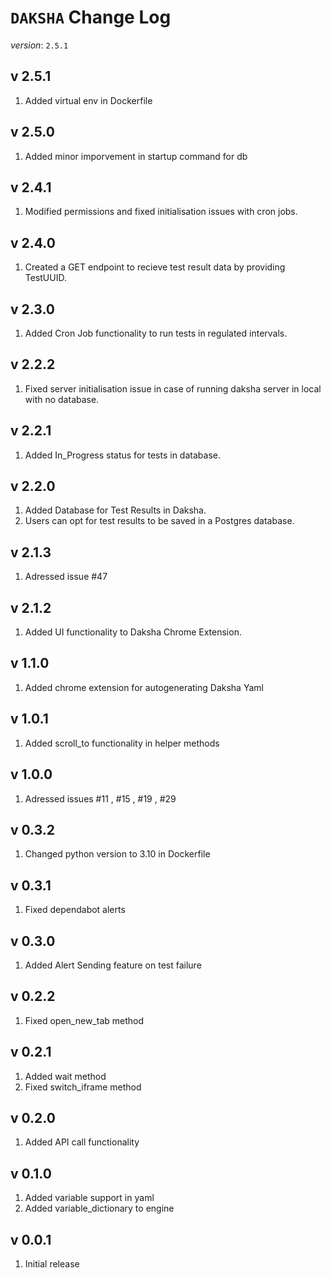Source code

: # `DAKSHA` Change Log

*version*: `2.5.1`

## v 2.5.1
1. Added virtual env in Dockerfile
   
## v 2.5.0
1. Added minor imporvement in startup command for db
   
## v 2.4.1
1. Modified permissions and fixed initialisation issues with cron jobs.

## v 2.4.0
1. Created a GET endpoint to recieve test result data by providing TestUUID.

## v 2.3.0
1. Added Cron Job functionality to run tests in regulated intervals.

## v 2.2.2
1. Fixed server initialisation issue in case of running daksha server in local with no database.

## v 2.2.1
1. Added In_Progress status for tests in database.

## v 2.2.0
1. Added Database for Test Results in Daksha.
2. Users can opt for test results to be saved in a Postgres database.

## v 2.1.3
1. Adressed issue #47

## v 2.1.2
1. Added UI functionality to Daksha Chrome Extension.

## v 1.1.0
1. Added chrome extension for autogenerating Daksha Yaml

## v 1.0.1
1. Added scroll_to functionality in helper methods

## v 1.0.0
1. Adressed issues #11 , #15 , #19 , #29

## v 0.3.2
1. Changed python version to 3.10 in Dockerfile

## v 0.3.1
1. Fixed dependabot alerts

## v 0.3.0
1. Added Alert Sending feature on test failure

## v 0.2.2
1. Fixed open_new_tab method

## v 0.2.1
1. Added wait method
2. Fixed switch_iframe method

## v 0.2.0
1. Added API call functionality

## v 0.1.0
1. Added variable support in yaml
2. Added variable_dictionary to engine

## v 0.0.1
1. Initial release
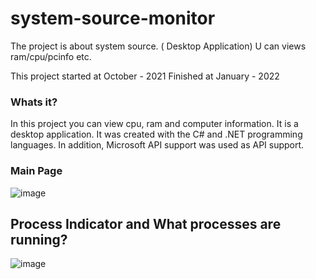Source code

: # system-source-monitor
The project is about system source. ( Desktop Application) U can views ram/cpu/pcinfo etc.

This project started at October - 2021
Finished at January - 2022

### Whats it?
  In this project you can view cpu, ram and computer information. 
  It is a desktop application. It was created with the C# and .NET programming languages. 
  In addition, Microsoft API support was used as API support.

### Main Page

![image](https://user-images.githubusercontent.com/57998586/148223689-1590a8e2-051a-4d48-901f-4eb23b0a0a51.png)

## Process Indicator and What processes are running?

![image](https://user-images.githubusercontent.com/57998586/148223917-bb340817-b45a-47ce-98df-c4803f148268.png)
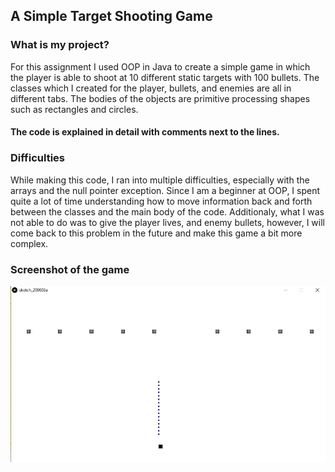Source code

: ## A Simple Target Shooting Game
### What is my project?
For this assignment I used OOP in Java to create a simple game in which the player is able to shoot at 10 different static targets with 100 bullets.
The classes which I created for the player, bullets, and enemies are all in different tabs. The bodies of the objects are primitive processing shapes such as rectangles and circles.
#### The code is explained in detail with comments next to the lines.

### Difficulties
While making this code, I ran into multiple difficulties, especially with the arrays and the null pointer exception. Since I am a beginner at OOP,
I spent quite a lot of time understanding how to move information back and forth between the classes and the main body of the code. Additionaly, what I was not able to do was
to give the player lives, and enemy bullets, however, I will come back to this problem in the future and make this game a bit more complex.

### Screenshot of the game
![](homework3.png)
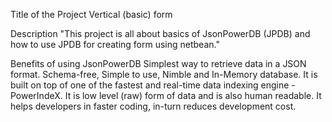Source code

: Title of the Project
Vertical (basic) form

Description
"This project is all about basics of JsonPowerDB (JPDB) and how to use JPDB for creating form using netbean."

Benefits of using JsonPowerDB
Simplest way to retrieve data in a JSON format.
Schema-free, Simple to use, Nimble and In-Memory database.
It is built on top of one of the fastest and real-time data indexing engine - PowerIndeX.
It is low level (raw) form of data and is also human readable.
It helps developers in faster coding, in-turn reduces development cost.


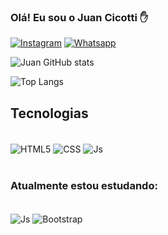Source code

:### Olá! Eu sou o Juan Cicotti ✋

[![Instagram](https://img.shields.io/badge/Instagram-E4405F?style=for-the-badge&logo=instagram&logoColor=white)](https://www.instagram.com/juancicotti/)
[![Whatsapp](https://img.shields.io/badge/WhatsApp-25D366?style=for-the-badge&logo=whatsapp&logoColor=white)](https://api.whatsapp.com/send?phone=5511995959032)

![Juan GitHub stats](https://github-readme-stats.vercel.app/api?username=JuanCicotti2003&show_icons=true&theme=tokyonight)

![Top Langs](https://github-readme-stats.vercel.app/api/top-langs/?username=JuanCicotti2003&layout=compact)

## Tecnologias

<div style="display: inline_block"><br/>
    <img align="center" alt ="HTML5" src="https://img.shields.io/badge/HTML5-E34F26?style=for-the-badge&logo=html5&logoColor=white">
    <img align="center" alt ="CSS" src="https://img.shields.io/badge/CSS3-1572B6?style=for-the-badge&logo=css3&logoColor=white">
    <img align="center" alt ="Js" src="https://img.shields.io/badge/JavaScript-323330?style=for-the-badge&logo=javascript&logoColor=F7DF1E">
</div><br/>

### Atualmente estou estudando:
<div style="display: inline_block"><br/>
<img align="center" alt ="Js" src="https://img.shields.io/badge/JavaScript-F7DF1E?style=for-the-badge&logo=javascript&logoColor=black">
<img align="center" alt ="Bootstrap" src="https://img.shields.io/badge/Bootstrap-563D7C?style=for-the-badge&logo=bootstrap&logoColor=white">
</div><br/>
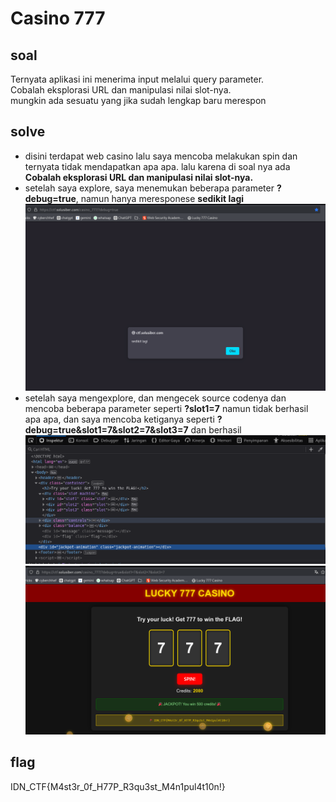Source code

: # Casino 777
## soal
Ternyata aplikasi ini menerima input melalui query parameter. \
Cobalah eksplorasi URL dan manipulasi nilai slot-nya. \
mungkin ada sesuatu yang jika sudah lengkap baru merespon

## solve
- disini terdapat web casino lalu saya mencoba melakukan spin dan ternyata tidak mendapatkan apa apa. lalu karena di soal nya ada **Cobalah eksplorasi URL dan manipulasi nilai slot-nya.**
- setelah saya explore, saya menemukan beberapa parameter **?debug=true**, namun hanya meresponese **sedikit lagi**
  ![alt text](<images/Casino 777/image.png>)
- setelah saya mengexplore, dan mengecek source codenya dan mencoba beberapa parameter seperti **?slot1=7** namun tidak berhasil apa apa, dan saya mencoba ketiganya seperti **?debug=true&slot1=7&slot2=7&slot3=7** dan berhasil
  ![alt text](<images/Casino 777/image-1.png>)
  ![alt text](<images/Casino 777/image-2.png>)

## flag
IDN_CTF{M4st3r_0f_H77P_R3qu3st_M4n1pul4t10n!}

**What needs to be done**
The entries above should be retyped word for word, with all pictures omitted.

**Reply to the task**
Source code

: # `DAKSHA` Change Log

*version*: `2.5.1`

## v 2.5.1
1. Added virtual env in Dockerfile
   
## v 2.5.0
1. Added minor imporvement in startup command for db
   
## v 2.4.1
1. Modified permissions and fixed initialisation issues with cron jobs.

## v 2.4.0
1. Created a GET endpoint to recieve test result data by providing TestUUID.

## v 2.3.0
1. Added Cron Job functionality to run tests in regulated intervals.

## v 2.2.2
1. Fixed server initialisation issue in case of running daksha server in local with no database.

## v 2.2.1
1. Added In_Progress status for tests in database.

## v 2.2.0
1. Added Database for Test Results in Daksha.
2. Users can opt for test results to be saved in a Postgres database.

## v 2.1.3
1. Adressed issue #47

## v 2.1.2
1. Added UI functionality to Daksha Chrome Extension.

## v 1.1.0
1. Added chrome extension for autogenerating Daksha Yaml

## v 1.0.1
1. Added scroll_to functionality in helper methods

## v 1.0.0
1. Adressed issues #11 , #15 , #19 , #29

## v 0.3.2
1. Changed python version to 3.10 in Dockerfile

## v 0.3.1
1. Fixed dependabot alerts

## v 0.3.0
1. Added Alert Sending feature on test failure

## v 0.2.2
1. Fixed open_new_tab method

## v 0.2.1
1. Added wait method
2. Fixed switch_iframe method

## v 0.2.0
1. Added API call functionality

## v 0.1.0
1. Added variable support in yaml
2. Added variable_dictionary to engine

## v 0.0.1
1. Initial release
Source code

: # system-source-monitor
The project is about system source. ( Desktop Application) U can views ram/cpu/pcinfo etc.

This project started at October - 2021
Finished at January - 2022

### Whats it?
  In this project you can view cpu, ram and computer information. 
  It is a desktop application. It was created with the C# and .NET programming languages. 
  In addition, Microsoft API support was used as API support.

### Main Page

![image](https://user-images.githubusercontent.com/57998586/148223689-1590a8e2-051a-4d48-901f-4eb23b0a0a51.png)

## Process Indicator and What processes are running?

![image](https://user-images.githubusercontent.com/57998586/148223917-bb340817-b45a-47ce-98df-c4803f148268.png)
Source code

: ## A Simple Target Shooting Game
### What is my project?
For this assignment I used OOP in Java to create a simple game in which the player is able to shoot at 10 different static targets with 100 bullets.
The classes which I created for the player, bullets, and enemies are all in different tabs. The bodies of the objects are primitive processing shapes such as rectangles and circles.
#### The code is explained in detail with comments next to the lines.

### Difficulties
While making this code, I ran into multiple difficulties, especially with the arrays and the null pointer exception. Since I am a beginner at OOP,
I spent quite a lot of time understanding how to move information back and forth between the classes and the main body of the code. Additionaly, what I was not able to do was
to give the player lives, and enemy bullets, however, I will come back to this problem in the future and make this game a bit more complex.

### Screenshot of the game
![](homework3.png)
Source code

: Title of the Project
Vertical (basic) form

Description
"This project is all about basics of JsonPowerDB (JPDB) and how to use JPDB for creating form using netbean."

Benefits of using JsonPowerDB
Simplest way to retrieve data in a JSON format.
Schema-free, Simple to use, Nimble and In-Memory database.
It is built on top of one of the fastest and real-time data indexing engine - PowerIndeX.
It is low level (raw) form of data and is also human readable.
It helps developers in faster coding, in-turn reduces development cost.


Source code

:### Olá! Eu sou o Juan Cicotti ✋

[![Instagram](https://img.shields.io/badge/Instagram-E4405F?style=for-the-badge&logo=instagram&logoColor=white)](https://www.instagram.com/juancicotti/)
[![Whatsapp](https://img.shields.io/badge/WhatsApp-25D366?style=for-the-badge&logo=whatsapp&logoColor=white)](https://api.whatsapp.com/send?phone=5511995959032)

![Juan GitHub stats](https://github-readme-stats.vercel.app/api?username=JuanCicotti2003&show_icons=true&theme=tokyonight)

![Top Langs](https://github-readme-stats.vercel.app/api/top-langs/?username=JuanCicotti2003&layout=compact)

## Tecnologias

<div style="display: inline_block"><br/>
    <img align="center" alt ="HTML5" src="https://img.shields.io/badge/HTML5-E34F26?style=for-the-badge&logo=html5&logoColor=white">
    <img align="center" alt ="CSS" src="https://img.shields.io/badge/CSS3-1572B6?style=for-the-badge&logo=css3&logoColor=white">
    <img align="center" alt ="Js" src="https://img.shields.io/badge/JavaScript-323330?style=for-the-badge&logo=javascript&logoColor=F7DF1E">
</div><br/>

### Atualmente estou estudando:
<div style="display: inline_block"><br/>
<img align="center" alt ="Js" src="https://img.shields.io/badge/JavaScript-F7DF1E?style=for-the-badge&logo=javascript&logoColor=black">
<img align="center" alt ="Bootstrap" src="https://img.shields.io/badge/Bootstrap-563D7C?style=for-the-badge&logo=bootstrap&logoColor=white">
</div><br/>
Source code

: # Casino 777
## soal
Ternyata aplikasi ini menerima input melalui query parameter. \
Cobalah eksplorasi URL dan manipulasi nilai slot-nya. \
mungkin ada sesuatu yang jika sudah lengkap baru merespon

## solve
- disini terdapat web casino lalu saya mencoba melakukan spin dan ternyata tidak mendapatkan apa apa. lalu karena di soal nya ada **Cobalah eksplorasi URL dan manipulasi nilai slot-nya.**
- setelah saya explore, saya menemukan beberapa parameter **?debug=true**, namun hanya meresponese **sedikit lagi**
  ![alt text](<images/Casino 777/image.png>)
- setelah saya mengexplore, dan mengecek source codenya dan mencoba beberapa parameter seperti **?slot1=7** namun tidak berhasil apa apa, dan saya mencoba ketiganya seperti **?debug=true&slot1=7&slot2=7&slot3=7** dan berhasil
  ![alt text](<images/Casino 777/image-1.png>)
  ![alt text](<images/Casino 777/image-2.png>)

## flag
IDN_CTF{M4st3r_0f_H77P_R3qu3st_M4n1pul4t10n!}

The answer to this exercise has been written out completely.